COMMENTARY: Our Actions Speak Louder Than Words to Muslims

c. 2005 Religion News Service (UNDATED) If Newsweek dedicated an entire year of issues to touting how wonderful America is to the Muslim world, it would not be effective, and not because _ as has been touted by some _ Muslims “hate us for our freedom.” It is because many times _ especially in dealing […]

c. 2005 Religion News Service

(UNDATED) If Newsweek dedicated an entire year of issues to touting how wonderful America is to the Muslim world, it would not be effective, and not because _ as has been touted by some _ Muslims “hate us for our freedom.”

It is because many times _ especially in dealing with the Muslim world _ our actions have not always been consistent with our words, and Muslims pay attention to our actions.


This goes far beyond a recently retracted Newsweek report, based on a single anonymous source, that U.S. interrogators at a prison in Guantanamo Bay, Cuba, flushed a copy of the Quran down the toilet. The alleged American disrespect of the Islamic holy book is just the latest flash point to trigger protests, some of them deadly, of a country that prides itself on being a champion of human rights.

Although our initial justification for invading Iraq was weapons of mass destruction _ a claim found not to be true _ the U.S. has claimed that the invasion was a good thing because Saddam Hussein was a terrible dictator with a horrible human rights record.

Then came the pictures of U.S. soldiers abusing and sexually humiliating Iraqi detainees at Abu Ghraib, actions wholly inconsistent with our values as a nation. More important, however, the actions directly contradicted our reasons for violently deposing Saddam _ for the sake of human dignity and human rights _ and the Muslim world paid close attention to this contradiction.

Time and again, the Bush administration has insisted that the U.S. is not at war with Islam, that the U.S. has a profound respect for the faith of one-fifth of the world’s population. We in America know this to be true.

Yet U.S. officials have confirmed that female interrogators at Guantanamo Bay have sexually humiliated detainees, including wearing thong underwear and wiping fake menstrual blood on detainees’ faces. In addition, several current and former detainees have made similar allegations of Quran desecration in media other than Newsweek. These actions send a clear message to Muslims the world over that America hates Islam, that the “war on terror” is really a war on Islam.

No doubt, these incidents are being used by the tiny minority of Muslims who do truly hate us to fan the flames of anti-Americanism. Yet actions speak much louder than words, and many times our actions are not consistent with our words.

So what is America to do? Stop fighting the terrorists who will stop at nothing to try to harm innocent Americans? Absolutely not. What America must do is bring its actions in the “war on terror” in line with its principles.


For example, the United States needs to seriously re-examine its mission at Guantanamo Bay. About the current detainees, Army Sgt. Erik Saar, a former Guantanamo Bay Arabic translator, told The Christian Science Monitor: “I thought these were `the worst of the worst’ hardened terrorists, but I soon realized many didn’t fit that category, not only by talking to detainees, but by having access to intelligence which said that.”

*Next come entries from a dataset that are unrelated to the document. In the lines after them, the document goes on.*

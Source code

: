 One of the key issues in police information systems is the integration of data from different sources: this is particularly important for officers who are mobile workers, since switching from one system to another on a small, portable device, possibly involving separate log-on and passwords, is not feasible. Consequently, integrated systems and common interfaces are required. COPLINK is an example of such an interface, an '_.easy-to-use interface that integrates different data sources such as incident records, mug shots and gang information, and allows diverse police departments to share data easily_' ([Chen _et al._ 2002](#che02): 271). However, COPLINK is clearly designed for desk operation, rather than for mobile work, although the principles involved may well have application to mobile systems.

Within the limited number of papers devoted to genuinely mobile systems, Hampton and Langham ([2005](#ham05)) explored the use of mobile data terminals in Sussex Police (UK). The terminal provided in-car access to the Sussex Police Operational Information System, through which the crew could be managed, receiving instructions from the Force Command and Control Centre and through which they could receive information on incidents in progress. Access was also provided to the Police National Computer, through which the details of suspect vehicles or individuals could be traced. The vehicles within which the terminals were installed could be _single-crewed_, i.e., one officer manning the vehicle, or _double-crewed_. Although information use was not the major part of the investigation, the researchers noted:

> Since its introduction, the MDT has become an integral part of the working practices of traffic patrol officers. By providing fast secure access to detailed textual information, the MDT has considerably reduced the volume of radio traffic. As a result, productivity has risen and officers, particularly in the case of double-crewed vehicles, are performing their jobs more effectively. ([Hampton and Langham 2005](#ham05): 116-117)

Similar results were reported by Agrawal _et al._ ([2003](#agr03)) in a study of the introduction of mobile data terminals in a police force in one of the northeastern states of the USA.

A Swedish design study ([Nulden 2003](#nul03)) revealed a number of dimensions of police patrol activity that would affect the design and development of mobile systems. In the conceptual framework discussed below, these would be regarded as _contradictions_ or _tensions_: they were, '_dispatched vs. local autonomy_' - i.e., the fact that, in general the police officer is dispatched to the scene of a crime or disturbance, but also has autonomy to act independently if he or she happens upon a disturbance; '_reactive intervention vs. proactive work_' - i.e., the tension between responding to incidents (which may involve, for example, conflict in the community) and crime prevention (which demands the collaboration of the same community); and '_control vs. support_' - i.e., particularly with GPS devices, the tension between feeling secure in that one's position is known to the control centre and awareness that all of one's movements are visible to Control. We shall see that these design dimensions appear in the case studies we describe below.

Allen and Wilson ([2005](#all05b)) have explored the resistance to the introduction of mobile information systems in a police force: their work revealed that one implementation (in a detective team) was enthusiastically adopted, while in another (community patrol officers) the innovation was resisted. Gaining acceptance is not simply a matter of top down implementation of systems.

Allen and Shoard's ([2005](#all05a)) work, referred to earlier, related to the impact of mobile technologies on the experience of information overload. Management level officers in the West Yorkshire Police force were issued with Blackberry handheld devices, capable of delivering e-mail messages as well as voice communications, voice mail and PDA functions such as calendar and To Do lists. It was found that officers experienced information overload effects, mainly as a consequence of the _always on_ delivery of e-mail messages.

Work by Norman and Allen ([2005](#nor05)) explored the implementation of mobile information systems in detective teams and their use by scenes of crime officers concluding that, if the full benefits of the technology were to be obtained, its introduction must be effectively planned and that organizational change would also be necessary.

Saar estimates that only “dozens among the 600 or so (detainees)” fit the category of hardened terrorists. Any detainee who has nothing to do with terrorism against the United States should be released. Their continued detention _ with no end in sight _ will only do further damage to America’s already battered reputation in the Muslim world and is wholly inconsistent with the principles of our Constitution.

For the “worst of the worst” that are left, we have to radically change our approach.

Col. Patrick Lang, former head of military intelligence at the Defense Intelligence Agency, told The Christian Science Monitor: “Instead of using Islamic culture to demean them, take Islam as a faith to defang the principles that condone terrorism. Islamic theology must be a component in building the relationship (between detainee and interrogator).”

This means that American interrogators must have a genuine respect for and understanding of the religion of Islam. Admittedly, this requires a tedious process of re-education and retraining, but it is desperately needed. Moreover, it is something in which American Muslims can _ and would be very happy to _ play an active role.

MO/PH END RNS

(Hesham A. Hassaballa is a Chicago physician and columnist for Beliefnet. His book the “Beliefnet Guide to Islam” will be published by Doubleday in 2006.)